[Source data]
========================================================================
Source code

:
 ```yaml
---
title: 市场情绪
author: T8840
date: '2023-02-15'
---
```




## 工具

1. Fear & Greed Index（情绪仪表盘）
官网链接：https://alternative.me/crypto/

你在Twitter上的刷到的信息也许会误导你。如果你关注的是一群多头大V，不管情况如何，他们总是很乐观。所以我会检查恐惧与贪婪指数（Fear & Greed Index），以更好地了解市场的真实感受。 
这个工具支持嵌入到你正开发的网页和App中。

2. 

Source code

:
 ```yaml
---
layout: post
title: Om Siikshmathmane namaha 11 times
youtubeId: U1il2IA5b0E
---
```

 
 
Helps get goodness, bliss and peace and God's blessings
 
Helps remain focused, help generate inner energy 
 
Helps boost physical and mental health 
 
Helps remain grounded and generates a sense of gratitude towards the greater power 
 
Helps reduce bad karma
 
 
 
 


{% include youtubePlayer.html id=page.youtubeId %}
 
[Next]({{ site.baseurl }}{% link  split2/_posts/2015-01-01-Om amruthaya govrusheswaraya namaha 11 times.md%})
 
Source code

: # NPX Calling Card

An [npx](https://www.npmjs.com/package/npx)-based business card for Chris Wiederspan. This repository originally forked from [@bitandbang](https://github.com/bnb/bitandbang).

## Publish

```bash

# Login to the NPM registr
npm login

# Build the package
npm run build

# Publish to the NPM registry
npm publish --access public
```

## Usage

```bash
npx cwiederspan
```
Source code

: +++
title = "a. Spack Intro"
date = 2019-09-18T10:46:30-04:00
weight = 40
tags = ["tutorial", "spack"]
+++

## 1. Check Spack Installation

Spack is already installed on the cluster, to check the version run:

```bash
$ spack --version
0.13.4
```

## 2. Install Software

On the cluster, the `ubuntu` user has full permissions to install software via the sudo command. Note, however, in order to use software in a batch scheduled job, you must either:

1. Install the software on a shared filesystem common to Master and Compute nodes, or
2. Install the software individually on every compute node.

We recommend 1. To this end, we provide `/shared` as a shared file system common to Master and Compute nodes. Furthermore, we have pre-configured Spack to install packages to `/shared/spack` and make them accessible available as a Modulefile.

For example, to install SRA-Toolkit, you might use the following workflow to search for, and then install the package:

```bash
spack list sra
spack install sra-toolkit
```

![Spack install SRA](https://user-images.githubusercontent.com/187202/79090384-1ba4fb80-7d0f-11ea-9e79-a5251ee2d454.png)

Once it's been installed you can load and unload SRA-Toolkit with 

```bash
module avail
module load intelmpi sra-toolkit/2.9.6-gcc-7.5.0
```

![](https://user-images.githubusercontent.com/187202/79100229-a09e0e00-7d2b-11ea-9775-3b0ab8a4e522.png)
========================================================================
» **The problem**: Without changing a single character, repeat each record.

» **Your solution**:
Source code

:
 ```yaml
---
title: 市场情绪
author: T8840
date: '2023-02-15'
---
```




## 工具

1. Fear & Greed Index（情绪仪表盘）
官网链接：https://alternative.me/crypto/

你在Twitter上的刷到的信息也许会误导你。如果你关注的是一群多头大V，不管情况如何，他们总是很乐观。所以我会检查恐惧与贪婪指数（Fear & Greed Index），以更好地了解市场的真实感受。 
这个工具支持嵌入到你正开发的网页和App中。

2. 

Source code

:
 ```yaml
---
layout: post
title: Om Siikshmathmane namaha 11 times
youtubeId: U1il2IA5b0E
---
```

 
 
Helps get goodness, bliss and peace and God's blessings
 
Helps remain focused, help generate inner energy 
 
Helps boost physical and mental health 
 
Helps remain grounded and generates a sense of gratitude towards the greater power 
 
Helps reduce bad karma
 
 
 
 


{% include youtubePlayer.html id=page.youtubeId %}
 
[Next]({{ site.baseurl }}{% link  split2/_posts/2015-01-01-Om amruthaya govrusheswaraya namaha 11 times.md%})
 
Source code

: # NPX Calling Card

An [npx](https://www.npmjs.com/package/npx)-based business card for Chris Wiederspan. This repository originally forked from [@bitandbang](https://github.com/bnb/bitandbang).

## Publish

```bash

# Login to the NPM registr
npm login

# Build the package
npm run build

# Publish to the NPM registry
npm publish --access public
```

## Usage

```bash
npx cwiederspan
```
Source code

: +++
title = "a. Spack Intro"
date = 2019-09-18T10:46:30-04:00
weight = 40
tags = ["tutorial", "spack"]
+++

## 1. Check Spack Installation

Spack is already installed on the cluster, to check the version run:

```bash
$ spack --version
0.13.4
```

## 2. Install Software

On the cluster, the `ubuntu` user has full permissions to install software via the sudo command. Note, however, in order to use software in a batch scheduled job, you must either:

1. Install the software on a shared filesystem common to Master and Compute nodes, or
2. Install the software individually on every compute node.

We recommend 1. To this end, we provide `/shared` as a shared file system common to Master and Compute nodes. Furthermore, we have pre-configured Spack to install packages to `/shared/spack` and make them accessible available as a Modulefile.

For example, to install SRA-Toolkit, you might use the following workflow to search for, and then install the package:

```bash
spack list sra
spack install sra-toolkit
```

![Spack install SRA](https://user-images.githubusercontent.com/187202/79090384-1ba4fb80-7d0f-11ea-9e79-a5251ee2d454.png)

Once it's been installed you can load and unload SRA-Toolkit with 

```bash
module avail
module load intelmpi sra-toolkit/2.9.6-gcc-7.5.0
```

![](https://user-images.githubusercontent.com/187202/79100229-a09e0e00-7d2b-11ea-9775-3b0ab8a4e522.png)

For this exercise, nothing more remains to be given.